Wilcoxon rank sum tests comparing individual perch diameter means between islands showed no distinction during preremoval (W = 134, P > 0.3) or postremoval (W = 86, P > 0.09), but during delayed postremoval, individuals on the one-species island occupied wider perches than individuals on the two-species island (W = 265, P < 0.01). As was true for perch height, between-island divergence in delayed postremoval perch diameter occurred among both old and new individuals (Fig. 2F). Differences in individual perch diameter specialization between islands and across stages were negligible and could all be explained by sampling error (see  Supplemental Methods (Herrmann et al - Supplemental Methods.docx);  Supplemental Table S3 (Table S3.pdf)).

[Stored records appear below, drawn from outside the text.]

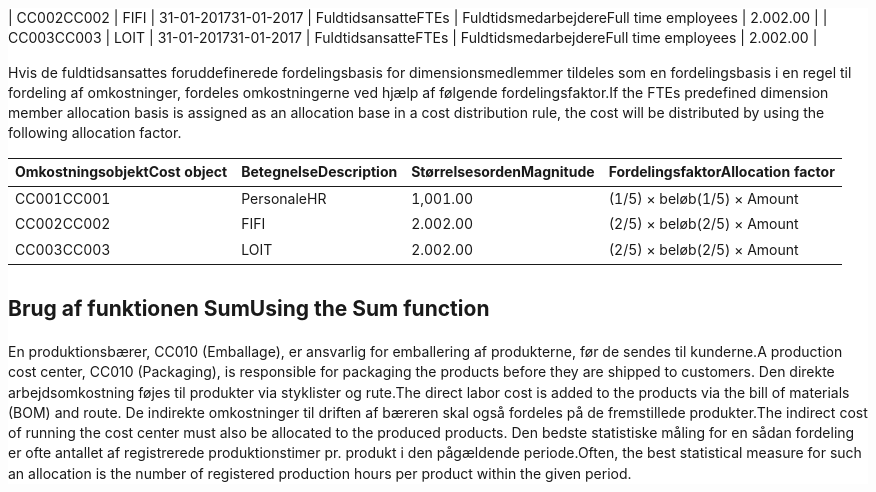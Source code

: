 | <span data-ttu-id="0d3b7-295">CC002</span><span class="sxs-lookup"><span data-stu-id="0d3b7-295">CC002</span></span>       | <span data-ttu-id="0d3b7-296">FI</span><span class="sxs-lookup"><span data-stu-id="0d3b7-296">FI</span></span> | <span data-ttu-id="0d3b7-297">31-01-2017</span><span class="sxs-lookup"><span data-stu-id="0d3b7-297">31-01-2017</span></span>      | <span data-ttu-id="0d3b7-298">Fuldtidsansatte</span><span class="sxs-lookup"><span data-stu-id="0d3b7-298">FTEs</span></span>                         | <span data-ttu-id="0d3b7-299">Fuldtidsmedarbejdere</span><span class="sxs-lookup"><span data-stu-id="0d3b7-299">Full time employees</span></span> | <span data-ttu-id="0d3b7-300">2.00</span><span class="sxs-lookup"><span data-stu-id="0d3b7-300">2.00</span></span>      |
| <span data-ttu-id="0d3b7-301">CC003</span><span class="sxs-lookup"><span data-stu-id="0d3b7-301">CC003</span></span>       | <span data-ttu-id="0d3b7-302">LO</span><span class="sxs-lookup"><span data-stu-id="0d3b7-302">IT</span></span> | <span data-ttu-id="0d3b7-303">31-01-2017</span><span class="sxs-lookup"><span data-stu-id="0d3b7-303">31-01-2017</span></span>      | <span data-ttu-id="0d3b7-304">Fuldtidsansatte</span><span class="sxs-lookup"><span data-stu-id="0d3b7-304">FTEs</span></span>                         | <span data-ttu-id="0d3b7-305">Fuldtidsmedarbejdere</span><span class="sxs-lookup"><span data-stu-id="0d3b7-305">Full time employees</span></span> | <span data-ttu-id="0d3b7-306">2.00</span><span class="sxs-lookup"><span data-stu-id="0d3b7-306">2.00</span></span>      |

<span data-ttu-id="0d3b7-307">Hvis de fuldtidsansattes foruddefinerede fordelingsbasis for dimensionsmedlemmer tildeles som en fordelingsbasis i en regel til fordeling af omkostninger, fordeles omkostningerne ved hjælp af følgende fordelingsfaktor.</span><span class="sxs-lookup"><span data-stu-id="0d3b7-307">If the FTEs predefined dimension member allocation basis is assigned as an allocation base in a cost distribution rule, the cost will be distributed by using the following allocation factor.</span></span>

| <span data-ttu-id="0d3b7-308">Omkostningsobjekt</span><span class="sxs-lookup"><span data-stu-id="0d3b7-308">Cost object</span></span> | <span data-ttu-id="0d3b7-309">Betegnelse</span><span class="sxs-lookup"><span data-stu-id="0d3b7-309">Description</span></span>    | <span data-ttu-id="0d3b7-310">Størrelsesorden</span><span class="sxs-lookup"><span data-stu-id="0d3b7-310">Magnitude</span></span> | <span data-ttu-id="0d3b7-311">Fordelingsfaktor</span><span class="sxs-lookup"><span data-stu-id="0d3b7-311">Allocation factor</span></span> |
|-------------|----|-----------|-------------------|
| <span data-ttu-id="0d3b7-312">CC001</span><span class="sxs-lookup"><span data-stu-id="0d3b7-312">CC001</span></span>       | <span data-ttu-id="0d3b7-313">Personale</span><span class="sxs-lookup"><span data-stu-id="0d3b7-313">HR</span></span> | <span data-ttu-id="0d3b7-314">1,00</span><span class="sxs-lookup"><span data-stu-id="0d3b7-314">1.00</span></span>      | <span data-ttu-id="0d3b7-315">(1/5) × beløb</span><span class="sxs-lookup"><span data-stu-id="0d3b7-315">(1/5) × Amount</span></span>    |
| <span data-ttu-id="0d3b7-316">CC002</span><span class="sxs-lookup"><span data-stu-id="0d3b7-316">CC002</span></span>       | <span data-ttu-id="0d3b7-317">FI</span><span class="sxs-lookup"><span data-stu-id="0d3b7-317">FI</span></span> | <span data-ttu-id="0d3b7-318">2.00</span><span class="sxs-lookup"><span data-stu-id="0d3b7-318">2.00</span></span>      | <span data-ttu-id="0d3b7-319">(2/5) × beløb</span><span class="sxs-lookup"><span data-stu-id="0d3b7-319">(2/5) × Amount</span></span>    |
| <span data-ttu-id="0d3b7-320">CC003</span><span class="sxs-lookup"><span data-stu-id="0d3b7-320">CC003</span></span>       | <span data-ttu-id="0d3b7-321">LO</span><span class="sxs-lookup"><span data-stu-id="0d3b7-321">IT</span></span> | <span data-ttu-id="0d3b7-322">2.00</span><span class="sxs-lookup"><span data-stu-id="0d3b7-322">2.00</span></span>      | <span data-ttu-id="0d3b7-323">(2/5) × beløb</span><span class="sxs-lookup"><span data-stu-id="0d3b7-323">(2/5) × Amount</span></span>    |

## <a name="using-the-sum-function"></a><span data-ttu-id="0d3b7-324">Brug af funktionen Sum</span><span class="sxs-lookup"><span data-stu-id="0d3b7-324">Using the Sum function</span></span>

<span data-ttu-id="0d3b7-325">En produktionsbærer, CC010 (Emballage), er ansvarlig for emballering af produkterne, før de sendes til kunderne.</span><span class="sxs-lookup"><span data-stu-id="0d3b7-325">A production cost center, CC010 (Packaging), is responsible for packaging the products before they are shipped to customers.</span></span> <span data-ttu-id="0d3b7-326">Den direkte arbejdsomkostning føjes til produkter via styklister og rute.</span><span class="sxs-lookup"><span data-stu-id="0d3b7-326">The direct labor cost is added to the products via the bill of materials (BOM) and route.</span></span> <span data-ttu-id="0d3b7-327">De indirekte omkostninger til driften af bæreren skal også fordeles på de fremstillede produkter.</span><span class="sxs-lookup"><span data-stu-id="0d3b7-327">The indirect cost of running the cost center must also be allocated to the produced products.</span></span> <span data-ttu-id="0d3b7-328">Den bedste statistiske måling for en sådan fordeling er ofte antallet af registrerede produktionstimer pr. produkt i den pågældende periode.</span><span class="sxs-lookup"><span data-stu-id="0d3b7-328">Often, the best statistical measure for such an allocation is the number of registered production hours per product within the given period.</span></span>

Lateral movement. There is no evidence that perch height changes were accompanied by changes in the extent of individuals' lateral movement. Coincident with their increase in perch height, individuals on the two-species island appear to have shrunk their lateral movement during delayed postremoval, whereas lateral movement on the one-species island remained relatively stable throughout the experiment (Fig. 2G). However, because the lateral movement metric scales positively with number of observations (see  Supplemental Methods (Herrmann et al - Supplemental Methods.docx)), and individuals on the two-species island were observed far less frequently than removal island individuals during the final stage (77 observations versus 187 observations), this visual pattern may be a result of sampling differences. Moreover, Wilcoxon rank sum tests comparing the extent of individuals' lateral movement between islands showed no distinction during preremoval (W = 144, P > 0.4, postremoval (W = 95, P > 0.17), or delayed postremoval (W = 223, P > 0.16). When comparing individuals from preremoval to postremoval, shifts in their extent of lateral movement were uncorrelated with shifts in their mean perch height ( Supplemental Fig. 2 (Fig S1.png)).